The story so far:
Many years ago, as a young sprog photographer I read an instruction book titled “Taking photographs for Dummies” or some similar title.
The author made a point that I have remembered ever since. It was that when taking outdoor photographs you must bear in mind that the sunlight falling on your subject will change slightly every twenty minutes.
I repeat he said, “. . . will change slightly every twenty minutes”.
Now read on:
This submission to International Members Projects shows ten very similar photographs showing some not especially interesting shadows on a nondescript looking building*. Why did I bother submitting them?
To answer that I have to start by reminding you that the biggest, brightest and best outdoor photography light source we have is the sun.
It is 147,000,000 kilometres away from us and is continuously sending millions of photons of light hurtling out into space, travelling at almost 300,000 kilometres every second. Meanwhile, and as if that wasn’t enough, we are rocketing round and around the sun at 30 kilometres every second (Disclaimer: I have checked all these numbers in Wikipedia).
It takes an earth-bound photon just eight minutes to get here.
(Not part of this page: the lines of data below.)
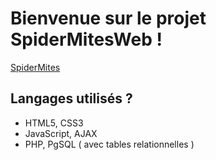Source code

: # Bienvenue sur le projet SpiderMitesWeb !

[SpiderMites](https://www1.montpellier.inra.fr/CBGP/spmweb/)


## Langages utilisés ?

+ HTML5, CSS3
+ JavaScript, AJAX
+ PHP, PgSQL ( avec tables relationnelles )


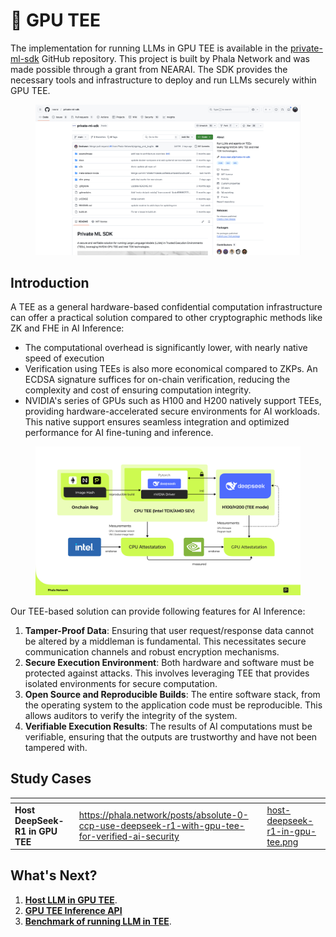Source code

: # 🔐 GPU TEE

The implementation for running LLMs in GPU TEE is available in the [private-ml-sdk](https://github.com/nearai/private-ml-sdk) GitHub repository. This project is built by Phala Network and was made possible through a grant from NEARAI. The SDK provides the necessary tools and infrastructure to deploy and run LLMs securely within GPU TEE.

<figure><img src="../../.gitbook/assets/private-ml-sdk.png" alt=""><figcaption></figcaption></figure>

## Introduction

A TEE as a general hardware-based confidential computation infrastructure can offer a practical solution compared to other cryptographic methods like ZK and FHE in AI Inference:

* The computational overhead is significantly lower, with nearly native speed of execution
* Verification using TEEs is also more economical compared to ZKPs. An ECDSA signature suffices for on-chain verification, reducing the complexity and cost of ensuring computation integrity.
* NVIDIA's series of GPUs such as H100 and H200 natively support TEEs, providing hardware-accelerated secure environments for AI workloads. This native support ensures seamless integration and optimized performance for AI fine-tuning and inference.

<figure><img src="../../.gitbook/assets/confidential-ai-inference-overview.png" alt=""><figcaption></figcaption></figure>

Our TEE-based solution can provide following features for AI Inference:

1. **Tamper-Proof Data**: Ensuring that user request/response data cannot be altered by a middleman is fundamental. This necessitates secure communication channels and robust encryption mechanisms.
2. **Secure Execution Environment**: Both hardware and software must be protected against attacks. This involves leveraging TEE that provides isolated environments for secure computation.
3. **Open Source and Reproducible Builds**: The entire software stack, from the operating system to the application code must be reproducible. This allows auditors to verify the integrity of the system.
4. **Verifiable Execution Results**: The results of AI computations must be verifiable, ensuring that the outputs are trustworthy and have not been tampered with.

## Study Cases

<table data-card-size="large" data-view="cards"><thead><tr><th></th><th data-hidden data-card-target data-type="content-ref"></th><th data-hidden data-card-cover data-type="files"></th></tr></thead><tbody><tr><td><strong>Host DeepSeek-R1 in GPU TEE</strong></td><td><a href="https://phala.network/posts/absolute-0-ccp-use-deepseek-r1-with-gpu-tee-for-verified-ai-security">https://phala.network/posts/absolute-0-ccp-use-deepseek-r1-with-gpu-tee-for-verified-ai-security</a></td><td><a href="../../.gitbook/assets/host-deepseek-r1-in-gpu-tee.png">host-deepseek-r1-in-gpu-tee.png</a></td></tr></tbody></table>

## What's Next?

1. [**Host LLM in GPU TEE**](../../gpu-tee/llm-in-tee.md).
2. [**GPU TEE Inference API**](../../gpu-tee/inference-api.md)
3. [**Benchmark of running LLM in TEE**](../../gpu-tee/benchmark.md).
On arrival some of the unlucky ones come to a sudden stop by crashing into one of the spires of St Paul’s Cathedral in Flinders Street, Melbourne, thus casting a spire-shaped shadow on Flinders Street Railway Station, handily situated for our purposes just across the street.
Bearing all that in mind, why photograph the shadows? Perhaps it was just a passing fancy after I noticed the shadow one day and decided to return the next day with a camera, tripod and a handy little plug-in intervalometer that was a bargain at about twenty-five Australian dollars, including postage, sent from somewhere in China.
I set everything up on the Cathedral forecourt, programmed the intervalometer and then hung about for an hour and a bit while the camera clicked off an exposure every ten seconds.
Occasionally an innocent passer-by photo-bombed into an exposure but, as it turned out, the occasional silhouetted photo-bomber added something to the series.
I have submitted just ten of the 378 exposures I made of this free daily event and it was later when I was looking at them that I remembered the comment “sunlight . . . will change slightly every twenty minutes”.
The time difference between each exposure here is just two minutes (in which our planet, by the way, travelled 3600 kilometres) and the difference between the first and tenth shadow is twenty minutes.
In a way the author was correct except that sunlight doesn’t just change, slightly or not, every twenty minutes, it changes every second, all day, non-stop.
So why did I bother submitting them? Draw whatever lessons you like from them but I’m showing them to illustrate how a few photographs can help illustrate the amazing workings of our universe, and also as a reminder not to believe everything you read in photography manuals. Work things out for yourself.
*PS: my apologies to Victoria Railways. Flinders Street Station isn’t nondescript at all; it’s really quite exciting.